Education, for the most part, was painful, dull, a prison — sitting at a desk surrounded by four walls with no windows. I can think of only a handful of teachers that made education interesting from elementary through high school. It wasn’t until I entered the gates of Berkeley that the university’s motto “Fiat Lux” kindled a passion inside me for knowledge. And it wasn’t just a passion for knowledge, but a passion to learn how to write and think…for myself. It was this challenge that led me to major in Rhetoric — a very difficult and challenging liberal arts program that focused on ancient classical literature and persuasive writing.

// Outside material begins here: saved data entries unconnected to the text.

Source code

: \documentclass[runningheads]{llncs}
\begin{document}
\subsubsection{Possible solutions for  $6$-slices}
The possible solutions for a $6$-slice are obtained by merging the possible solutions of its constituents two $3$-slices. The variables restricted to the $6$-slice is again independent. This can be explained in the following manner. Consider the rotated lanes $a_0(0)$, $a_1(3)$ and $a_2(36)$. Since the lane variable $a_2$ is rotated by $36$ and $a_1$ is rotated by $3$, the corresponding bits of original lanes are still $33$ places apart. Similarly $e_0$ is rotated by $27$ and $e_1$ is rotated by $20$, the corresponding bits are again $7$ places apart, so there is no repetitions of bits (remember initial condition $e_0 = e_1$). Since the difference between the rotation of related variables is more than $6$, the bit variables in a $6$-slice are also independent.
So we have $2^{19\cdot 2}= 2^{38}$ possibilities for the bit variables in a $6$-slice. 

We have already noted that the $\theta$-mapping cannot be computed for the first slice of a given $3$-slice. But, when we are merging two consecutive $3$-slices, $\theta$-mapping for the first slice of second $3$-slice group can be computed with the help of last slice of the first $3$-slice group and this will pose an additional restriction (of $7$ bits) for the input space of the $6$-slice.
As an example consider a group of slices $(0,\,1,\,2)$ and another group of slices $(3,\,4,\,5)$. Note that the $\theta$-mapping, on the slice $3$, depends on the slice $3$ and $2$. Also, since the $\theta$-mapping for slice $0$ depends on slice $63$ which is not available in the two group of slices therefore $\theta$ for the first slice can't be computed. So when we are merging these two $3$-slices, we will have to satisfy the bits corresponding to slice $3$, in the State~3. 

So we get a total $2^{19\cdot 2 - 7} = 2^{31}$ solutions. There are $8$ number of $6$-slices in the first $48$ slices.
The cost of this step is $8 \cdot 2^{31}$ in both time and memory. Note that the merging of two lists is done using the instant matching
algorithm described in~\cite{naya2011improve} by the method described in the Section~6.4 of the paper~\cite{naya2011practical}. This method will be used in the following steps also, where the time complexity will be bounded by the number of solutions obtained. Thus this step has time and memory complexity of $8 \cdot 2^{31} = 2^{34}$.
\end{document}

This period in my life was truly beautiful…”Mens sana in corpore sano”. In the morning and early afternoon I would attend class. In the late afternoon I would spend hours on the green field playing baseball. In the evening I would go on campus to one of the beautiful large libraries to study. Ah, the libraries on this campus were truly divine — the musty smell of the past…the quiet echoes…the purposeful architecture and decor…a place…a temple…constructed so those within could appreciate and worship knowledge. This beautiful place was built to pay homage to great minds from the past that cared enough to speak in hopes we will be supple enough to listen.

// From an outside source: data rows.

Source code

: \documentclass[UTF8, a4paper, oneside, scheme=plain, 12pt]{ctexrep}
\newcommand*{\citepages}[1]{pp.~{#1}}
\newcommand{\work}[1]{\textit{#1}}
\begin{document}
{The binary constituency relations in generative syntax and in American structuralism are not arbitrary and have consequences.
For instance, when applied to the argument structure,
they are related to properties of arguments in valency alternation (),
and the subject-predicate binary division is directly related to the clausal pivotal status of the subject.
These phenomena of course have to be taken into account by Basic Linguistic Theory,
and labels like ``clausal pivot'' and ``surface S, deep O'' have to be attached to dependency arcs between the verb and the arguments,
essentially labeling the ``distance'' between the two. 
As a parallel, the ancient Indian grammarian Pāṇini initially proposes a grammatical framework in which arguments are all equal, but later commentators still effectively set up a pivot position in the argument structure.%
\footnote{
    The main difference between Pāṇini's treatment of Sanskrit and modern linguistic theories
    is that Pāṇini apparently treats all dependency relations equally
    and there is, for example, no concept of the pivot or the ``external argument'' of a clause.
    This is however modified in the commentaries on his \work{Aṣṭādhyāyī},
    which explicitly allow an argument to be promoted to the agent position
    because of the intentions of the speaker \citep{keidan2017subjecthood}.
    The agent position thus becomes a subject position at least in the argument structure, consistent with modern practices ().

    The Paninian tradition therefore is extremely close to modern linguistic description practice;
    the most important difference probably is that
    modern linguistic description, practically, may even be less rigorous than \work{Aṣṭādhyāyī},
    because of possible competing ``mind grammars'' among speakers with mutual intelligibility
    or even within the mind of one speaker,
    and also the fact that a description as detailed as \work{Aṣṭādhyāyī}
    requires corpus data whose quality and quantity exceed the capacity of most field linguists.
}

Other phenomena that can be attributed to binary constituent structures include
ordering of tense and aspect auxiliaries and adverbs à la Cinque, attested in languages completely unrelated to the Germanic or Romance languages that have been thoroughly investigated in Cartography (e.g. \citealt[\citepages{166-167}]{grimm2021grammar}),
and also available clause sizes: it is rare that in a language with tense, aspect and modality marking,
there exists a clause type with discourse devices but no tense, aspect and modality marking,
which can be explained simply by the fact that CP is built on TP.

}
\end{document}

It was in the depths of library halls or basking in the dreamy sunlight on some grassy campus knoll that my passion for knowledge began to over-shadow my passion for baseball. Over-time, ironically, it was the baseball field that began to feel like prison — mechanical, repetition, compulsory, a burden. I was no longer interested in devoting so much time and energy to a game with defined rules. I didn’t want to become a full-grown man still playing a child’s game. The world was so much bigger and wider and freer than the walls of a baseball field. And so I let go a big piece of who I was. Feeling alive and free was now more about thought, contemplation, observation, and exploration — it was about noticing the light.